= WORK TO COMPLETE =
Lines holding the string "epsilon" are the ones to copy; find them all in the data.

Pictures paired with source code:
☆ ☆ ☆ ☆ ☆ ☆ ☆
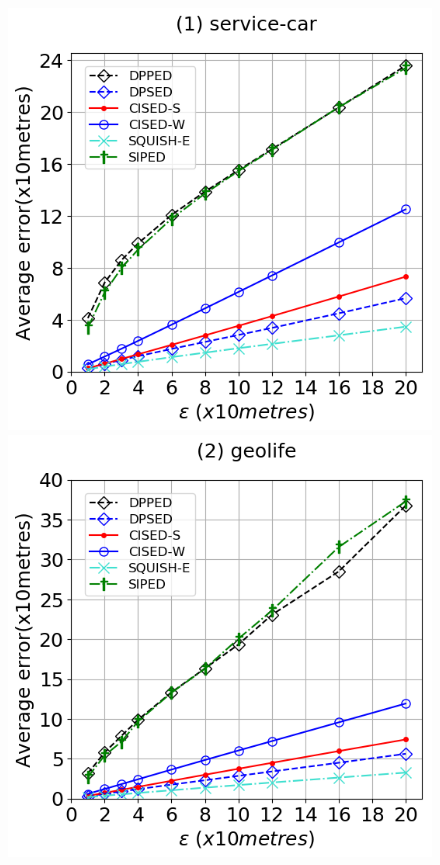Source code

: {\begin{figure}[tb!]
\centering
\includegraphics[scale = 0.295]{Figures/Exp-query-ae-epsilon-service.png}\hspace{1ex}
\includegraphics[scale = 0.295]{Figures/Exp-query-ae-epsilon-geolife.png}\hspace{1ex}

\end{figure}}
☆ ☆ ☆ ☆ ☆ ☆ ☆
= EXERCISE SOLUTION =
\includegraphics[scale = 0.295]{Figures/Exp-query-ae-epsilon-service.png}\hspace{1ex}
\includegraphics[scale = 0.295]{Figures/Exp-query-ae-epsilon-geolife.png}\hspace{1ex}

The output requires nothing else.